Windpark Diepenhoek
Resident interest, information access and process oversight in a sensitive spatial dossier.
Context
Windpark Diepenhoek was a long-running and sensitive dossier for residents around Someren-Eind and surroundings. It touched landscape, living environment, trust in the municipality, initiators, information access, and the question whether residents could still influence a process that already felt far advanced.

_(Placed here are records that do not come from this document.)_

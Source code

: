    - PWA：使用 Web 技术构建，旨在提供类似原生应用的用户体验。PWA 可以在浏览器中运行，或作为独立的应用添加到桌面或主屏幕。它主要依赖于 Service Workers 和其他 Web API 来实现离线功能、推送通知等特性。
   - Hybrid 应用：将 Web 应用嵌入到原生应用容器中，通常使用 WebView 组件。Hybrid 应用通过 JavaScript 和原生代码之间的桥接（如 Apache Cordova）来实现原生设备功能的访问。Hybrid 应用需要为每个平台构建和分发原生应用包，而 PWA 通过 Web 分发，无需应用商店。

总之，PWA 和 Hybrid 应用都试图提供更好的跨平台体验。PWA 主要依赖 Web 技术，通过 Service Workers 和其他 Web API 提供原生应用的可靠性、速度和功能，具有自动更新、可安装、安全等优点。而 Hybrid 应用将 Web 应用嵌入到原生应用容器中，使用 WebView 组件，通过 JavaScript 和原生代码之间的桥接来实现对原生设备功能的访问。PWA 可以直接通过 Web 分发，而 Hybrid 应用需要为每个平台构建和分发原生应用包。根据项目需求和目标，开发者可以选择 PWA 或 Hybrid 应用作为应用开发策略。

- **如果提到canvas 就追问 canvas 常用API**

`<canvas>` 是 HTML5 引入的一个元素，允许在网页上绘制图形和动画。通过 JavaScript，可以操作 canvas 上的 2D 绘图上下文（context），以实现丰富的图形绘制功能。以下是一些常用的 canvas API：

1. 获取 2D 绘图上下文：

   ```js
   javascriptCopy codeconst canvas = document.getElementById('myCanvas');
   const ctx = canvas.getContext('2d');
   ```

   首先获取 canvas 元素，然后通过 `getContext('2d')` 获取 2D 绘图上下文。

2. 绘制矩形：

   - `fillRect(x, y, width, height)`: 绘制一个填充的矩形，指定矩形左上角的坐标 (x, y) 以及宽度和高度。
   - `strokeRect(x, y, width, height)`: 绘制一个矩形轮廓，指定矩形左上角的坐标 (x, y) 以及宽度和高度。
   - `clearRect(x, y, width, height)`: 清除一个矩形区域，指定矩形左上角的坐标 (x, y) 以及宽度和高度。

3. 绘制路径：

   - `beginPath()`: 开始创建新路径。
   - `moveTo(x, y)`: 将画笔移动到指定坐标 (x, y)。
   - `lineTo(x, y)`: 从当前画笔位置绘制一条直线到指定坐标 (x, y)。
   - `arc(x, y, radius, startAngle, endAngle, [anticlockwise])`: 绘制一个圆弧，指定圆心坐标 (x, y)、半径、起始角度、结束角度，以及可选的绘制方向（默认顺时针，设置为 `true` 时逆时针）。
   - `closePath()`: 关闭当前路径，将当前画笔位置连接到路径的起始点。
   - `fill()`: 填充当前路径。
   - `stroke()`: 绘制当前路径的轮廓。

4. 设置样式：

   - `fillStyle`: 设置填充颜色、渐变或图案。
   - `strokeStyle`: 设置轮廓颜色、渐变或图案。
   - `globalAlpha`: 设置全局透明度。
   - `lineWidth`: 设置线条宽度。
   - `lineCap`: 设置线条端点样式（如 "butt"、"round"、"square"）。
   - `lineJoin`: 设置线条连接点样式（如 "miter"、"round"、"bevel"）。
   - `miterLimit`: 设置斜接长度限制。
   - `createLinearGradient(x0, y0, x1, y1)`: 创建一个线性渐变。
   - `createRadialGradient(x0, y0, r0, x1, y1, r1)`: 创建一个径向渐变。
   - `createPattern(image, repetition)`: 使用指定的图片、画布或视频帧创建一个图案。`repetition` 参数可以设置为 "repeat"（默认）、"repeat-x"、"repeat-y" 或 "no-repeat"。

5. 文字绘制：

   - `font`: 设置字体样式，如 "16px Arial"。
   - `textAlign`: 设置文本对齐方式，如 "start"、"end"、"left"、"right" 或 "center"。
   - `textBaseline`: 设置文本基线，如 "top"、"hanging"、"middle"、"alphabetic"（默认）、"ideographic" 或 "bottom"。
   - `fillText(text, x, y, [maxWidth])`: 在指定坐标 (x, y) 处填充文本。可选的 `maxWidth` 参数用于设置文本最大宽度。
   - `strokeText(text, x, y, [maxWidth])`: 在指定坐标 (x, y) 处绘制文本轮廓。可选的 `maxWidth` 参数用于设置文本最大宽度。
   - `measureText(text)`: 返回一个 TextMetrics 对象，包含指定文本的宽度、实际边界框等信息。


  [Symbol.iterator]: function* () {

From Village Council Someren-Eind I was involved in communication, coordination and governance follow-up. Over several years, threads ran on information evenings, freedom-of-information requests, the resident platform, conversations with the alderman and municipality, replies to the process facilitator, and coordination with other village councils and resident representatives.
What I did
I worked mainly on the governance back-end of resident representation: collecting and translating signals into questions, seeking dialogue with alderman and civil servants, asking about process, mandate, presentation and decision-making, following up on freedom-of-information requests, drafting and sharpening replies, coordinating with other village councils and resident groups, bringing commitments back to concrete text, and ensuring that any feedback on behalf of residents was actually checked with residents first.
Governance contribution
The core was process legitimacy. I asked the questions that often come under pressure in sensitive spatial dossiers: what is already fixed and what is not; who speaks for whom; what role does the municipality have, what role does the initiator have, what role does a process facilitator have; what information do residents receive in advance; are the agreements from resident meetings honoured; is feedback first shared with the group before it goes to the municipality on their behalf?
Result
This case has no simple end point. The value lies in the continuous governance oversight: ensuring that residents are not only informed, but that their position in the process is taken seriously.
What this case shows
What this case shows: residents' interests get stronger when translated into answerable questions, rather than slogans. Participation as after-the-fact communication is not participation.